George H.W. Bush, who died Friday at age 94, was arguably our last president who ran on the strength of his experience — as a Navy pilot, congressman, Republican National Committee chairman, ambassador to China, CIA director and vice president. The presidents who followed mastered the art of campaigning and dominated the media (first old and then new), but we should not have been surprised that, once elected, they lacked to one degree or another the requisite skills, insight, judgment and, not insignificantly, the Rolodex to master the art of governing. If we want great presidents again, we might consider selecting them for the sort of experience and temperament Bush displayed throughout his adult life rather than for their ability to turn a particular phrase, micro-target voters and make competitors seem foolish or weak.

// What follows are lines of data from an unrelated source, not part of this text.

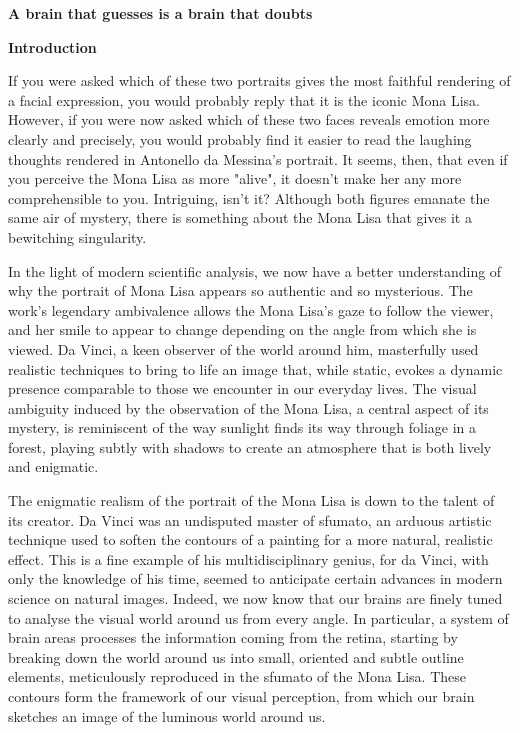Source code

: \textbf{A brain that guesses is a brain that doubts}

\textbf{Introduction}

If you were asked which of these two portraits gives the most faithful rendering of a facial expression, you would probably reply that it is the iconic Mona Lisa. However, if you were now asked which of these two faces reveals emotion more clearly and precisely, you would probably find it easier to read the laughing thoughts rendered in Antonello da Messina's portrait. It seems, then, that even if you perceive the Mona Lisa as more "alive", it doesn't make her any more comprehensible to you. Intriguing, isn't it? Although both figures emanate the same air of mystery, there is something about the Mona Lisa that gives it a bewitching singularity.

In the light of modern scientific analysis, we now have a better understanding of why the portrait of Mona Lisa appears so authentic and so mysterious. The work's legendary ambivalence allows the Mona Lisa's gaze to follow the viewer, and her smile to appear to change depending on the angle from which she is viewed. Da Vinci, a keen observer of the world around him, masterfully used realistic techniques to bring to life an image that, while static, evokes a dynamic presence comparable to those we encounter in our everyday lives. The visual ambiguity induced by the observation of the Mona Lisa, a central aspect of its mystery, is reminiscent of the way sunlight finds its way through foliage in a forest, playing subtly with shadows to create an atmosphere that is both lively and enigmatic.

The enigmatic realism of the portrait of the Mona Lisa is down to the talent of its creator. Da Vinci was an undisputed master of sfumato, an arduous artistic technique used to soften the contours of a painting for a more natural, realistic effect. This is a fine example of his multidisciplinary genius, for da Vinci, with only the knowledge of his time, seemed to anticipate certain advances in modern science on natural images. Indeed, we now know that our brains are finely tuned to analyse the visual world around us from every angle. In particular, a system of brain areas processes the information coming from the retina, starting by breaking down the world around us into small, oriented and subtle outline elements, meticulously reproduced in the sfumato of the Mona Lisa. These contours form the framework of our visual perception, from which our brain sketches an image of the luminous world around us.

Bush was the last in many categories — the last World War II president, the last war hero to become president, the last moderate Republican president, the last president to govern in the Cold War, the last president to be nearly universally respected if not beloved (albeit in retrospect) by politicians on both sides of the aisle.
Honor is certainly not a word that comes to mind to describe the people who serve in the spots Bush once held. He was willing to lead a necessary war and be fiscally responsible even if the latter cost him his presidency, which it did. To do anything but his duty — in war and in peace — was unimaginable for him.
Can you imagine Bush ever willing to steer clear of lawmakers so the president could misrepresent the CIA’s findings? Can you picture Bush ever going to a football game only to walk out to perpetuate a culture war in which peacefully protesting African Americans were the target? Can you imagine Bush hurling insults from the Oval Office and calling the press the enemy of the people? No. And yet CIA Director Gina Haspel, Vice President Pence and President Trump do and act as if this is normal politics.
If we are filled with both admiration and sadness on Bush’s passing, it is perhaps because we no longer consider depth of knowledge, kindness, restraint, modesty, flexibility, bipartisanship and good manners to be critical requirements for our leaders. With each successive election, we have selected political leaders more ignorant, mean, aggressive, egotistical, rigid, partisan and rude than those they replaced. Instead of a George H.W. Bush in the White House and Republican senators such as John Warner of Virginia, William Cohen of Maine, John Danforth of Missouri and Bob Dole of Kansas, we have the scourge of Donald Trump and Republican senators such as Ted Cruz of Texas, Tom Cotton of Arkansas and Mitch McConnell of Kentucky. One gains attention, as Sen. Lindsey O. Graham (R-S.C.) has, for morphing into an unhinged, unprincipled partisan who no longer cares about getting it “right,” just about testing the limits of what the public will buy.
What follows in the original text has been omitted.